● **Exercise**: Exactly as they stand, write out all of the entries again.

● **Material for this exercise**:
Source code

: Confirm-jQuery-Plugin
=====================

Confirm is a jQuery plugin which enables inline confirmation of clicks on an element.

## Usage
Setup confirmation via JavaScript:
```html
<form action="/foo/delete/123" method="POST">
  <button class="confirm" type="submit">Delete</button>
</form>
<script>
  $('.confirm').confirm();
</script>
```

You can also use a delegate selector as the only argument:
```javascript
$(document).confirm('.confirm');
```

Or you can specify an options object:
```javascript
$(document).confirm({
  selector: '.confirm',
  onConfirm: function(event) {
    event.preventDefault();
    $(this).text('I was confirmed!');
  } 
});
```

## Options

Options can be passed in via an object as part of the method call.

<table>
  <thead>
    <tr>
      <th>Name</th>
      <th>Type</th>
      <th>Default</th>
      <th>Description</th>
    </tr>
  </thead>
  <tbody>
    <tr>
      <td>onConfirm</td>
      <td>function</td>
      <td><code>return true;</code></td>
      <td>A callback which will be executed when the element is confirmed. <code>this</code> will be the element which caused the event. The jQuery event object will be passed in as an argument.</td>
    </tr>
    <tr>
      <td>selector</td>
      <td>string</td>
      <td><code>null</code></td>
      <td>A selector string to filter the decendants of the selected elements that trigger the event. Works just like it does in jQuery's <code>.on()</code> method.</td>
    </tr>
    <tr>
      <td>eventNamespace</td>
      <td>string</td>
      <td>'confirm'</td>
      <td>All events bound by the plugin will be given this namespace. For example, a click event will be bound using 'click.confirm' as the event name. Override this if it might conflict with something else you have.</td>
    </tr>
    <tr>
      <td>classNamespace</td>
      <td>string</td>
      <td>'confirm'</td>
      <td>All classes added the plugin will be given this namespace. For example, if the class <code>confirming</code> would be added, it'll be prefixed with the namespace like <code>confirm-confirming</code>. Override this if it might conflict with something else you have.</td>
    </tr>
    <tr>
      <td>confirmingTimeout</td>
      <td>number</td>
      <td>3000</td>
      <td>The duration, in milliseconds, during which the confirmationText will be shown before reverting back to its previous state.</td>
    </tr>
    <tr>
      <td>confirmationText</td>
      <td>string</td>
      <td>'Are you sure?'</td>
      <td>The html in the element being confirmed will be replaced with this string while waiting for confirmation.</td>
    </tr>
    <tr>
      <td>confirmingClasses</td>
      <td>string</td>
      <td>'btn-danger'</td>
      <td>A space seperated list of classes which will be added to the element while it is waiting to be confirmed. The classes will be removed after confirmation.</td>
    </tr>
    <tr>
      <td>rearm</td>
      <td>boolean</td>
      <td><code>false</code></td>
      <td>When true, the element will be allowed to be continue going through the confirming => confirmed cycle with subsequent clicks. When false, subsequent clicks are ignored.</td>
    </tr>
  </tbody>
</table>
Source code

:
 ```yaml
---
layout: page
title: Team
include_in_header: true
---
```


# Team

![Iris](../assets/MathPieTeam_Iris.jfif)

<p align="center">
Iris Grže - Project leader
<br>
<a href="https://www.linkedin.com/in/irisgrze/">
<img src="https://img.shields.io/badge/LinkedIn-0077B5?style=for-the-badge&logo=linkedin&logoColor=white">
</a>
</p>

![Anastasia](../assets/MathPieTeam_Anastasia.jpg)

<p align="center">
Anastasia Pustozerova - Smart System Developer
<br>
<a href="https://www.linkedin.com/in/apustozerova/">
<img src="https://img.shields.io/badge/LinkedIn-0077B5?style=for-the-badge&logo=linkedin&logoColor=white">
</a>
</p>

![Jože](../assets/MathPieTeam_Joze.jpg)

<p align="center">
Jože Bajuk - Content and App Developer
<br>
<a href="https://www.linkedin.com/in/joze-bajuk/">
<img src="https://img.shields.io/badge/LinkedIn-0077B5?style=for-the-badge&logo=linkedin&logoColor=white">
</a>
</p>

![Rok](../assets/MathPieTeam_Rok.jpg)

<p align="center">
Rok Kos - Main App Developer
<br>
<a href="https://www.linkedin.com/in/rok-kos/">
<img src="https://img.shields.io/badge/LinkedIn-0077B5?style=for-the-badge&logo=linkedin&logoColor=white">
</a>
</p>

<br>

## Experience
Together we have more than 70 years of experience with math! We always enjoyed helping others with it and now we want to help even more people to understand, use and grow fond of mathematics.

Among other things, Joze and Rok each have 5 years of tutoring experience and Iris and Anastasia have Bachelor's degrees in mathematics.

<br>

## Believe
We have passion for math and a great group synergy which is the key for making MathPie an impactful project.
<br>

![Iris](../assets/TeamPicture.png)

● **Written response**:
Source code

: Confirm-jQuery-Plugin
=====================

Confirm is a jQuery plugin which enables inline confirmation of clicks on an element.

## Usage
Setup confirmation via JavaScript:
```html
<form action="/foo/delete/123" method="POST">
  <button class="confirm" type="submit">Delete</button>
</form>
<script>
  $('.confirm').confirm();
</script>
```

You can also use a delegate selector as the only argument:
```javascript
$(document).confirm('.confirm');
```

Or you can specify an options object:
```javascript
$(document).confirm({
  selector: '.confirm',
  onConfirm: function(event) {
    event.preventDefault();
    $(this).text('I was confirmed!');
  } 
});
```

## Options

Options can be passed in via an object as part of the method call.

<table>
  <thead>
    <tr>
      <th>Name</th>
      <th>Type</th>
      <th>Default</th>
      <th>Description</th>
    </tr>
  </thead>
  <tbody>
    <tr>
      <td>onConfirm</td>
      <td>function</td>
      <td><code>return true;</code></td>
      <td>A callback which will be executed when the element is confirmed. <code>this</code> will be the element which caused the event. The jQuery event object will be passed in as an argument.</td>
    </tr>
    <tr>
      <td>selector</td>
      <td>string</td>
      <td><code>null</code></td>
      <td>A selector string to filter the decendants of the selected elements that trigger the event. Works just like it does in jQuery's <code>.on()</code> method.</td>
    </tr>
    <tr>
      <td>eventNamespace</td>
      <td>string</td>
      <td>'confirm'</td>
      <td>All events bound by the plugin will be given this namespace. For example, a click event will be bound using 'click.confirm' as the event name. Override this if it might conflict with something else you have.</td>
    </tr>
    <tr>
      <td>classNamespace</td>
      <td>string</td>
      <td>'confirm'</td>
      <td>All classes added the plugin will be given this namespace. For example, if the class <code>confirming</code> would be added, it'll be prefixed with the namespace like <code>confirm-confirming</code>. Override this if it might conflict with something else you have.</td>
    </tr>
    <tr>
      <td>confirmingTimeout</td>
      <td>number</td>
      <td>3000</td>
      <td>The duration, in milliseconds, during which the confirmationText will be shown before reverting back to its previous state.</td>
    </tr>
    <tr>
      <td>confirmationText</td>
      <td>string</td>
      <td>'Are you sure?'</td>
      <td>The html in the element being confirmed will be replaced with this string while waiting for confirmation.</td>
    </tr>
    <tr>
      <td>confirmingClasses</td>
      <td>string</td>
      <td>'btn-danger'</td>
      <td>A space seperated list of classes which will be added to the element while it is waiting to be confirmed. The classes will be removed after confirmation.</td>
    </tr>
    <tr>
      <td>rearm</td>
      <td>boolean</td>
      <td><code>false</code></td>
      <td>When true, the element will be allowed to be continue going through the confirming => confirmed cycle with subsequent clicks. When false, subsequent clicks are ignored.</td>
    </tr>
  </tbody>
</table>
Source code

:
 ```yaml
---
layout: page
title: Team
include_in_header: true
---
```


# Team

![Iris](../assets/MathPieTeam_Iris.jfif)

<p align="center">
Iris Grže - Project leader
<br>
<a href="https://www.linkedin.com/in/irisgrze/">
<img src="https://img.shields.io/badge/LinkedIn-0077B5?style=for-the-badge&logo=linkedin&logoColor=white">
</a>
</p>

![Anastasia](../assets/MathPieTeam_Anastasia.jpg)

<p align="center">
Anastasia Pustozerova - Smart System Developer
<br>
<a href="https://www.linkedin.com/in/apustozerova/">
<img src="https://img.shields.io/badge/LinkedIn-0077B5?style=for-the-badge&logo=linkedin&logoColor=white">
</a>
</p>

![Jože](../assets/MathPieTeam_Joze.jpg)

<p align="center">
Jože Bajuk - Content and App Developer
<br>
<a href="https://www.linkedin.com/in/joze-bajuk/">
<img src="https://img.shields.io/badge/LinkedIn-0077B5?style=for-the-badge&logo=linkedin&logoColor=white">
</a>
</p>

![Rok](../assets/MathPieTeam_Rok.jpg)

<p align="center">
Rok Kos - Main App Developer
<br>
<a href="https://www.linkedin.com/in/rok-kos/">
<img src="https://img.shields.io/badge/LinkedIn-0077B5?style=for-the-badge&logo=linkedin&logoColor=white">
</a>
</p>

<br>

## Experience
Together we have more than 70 years of experience with math! We always enjoyed helping others with it and now we want to help even more people to understand, use and grow fond of mathematics.

Among other things, Joze and Rok each have 5 years of tutoring experience and Iris and Anastasia have Bachelor's degrees in mathematics.

<br>

## Believe
We have passion for math and a great group synergy which is the key for making MathPie an impactful project.
<br>

![Iris](../assets/TeamPicture.png)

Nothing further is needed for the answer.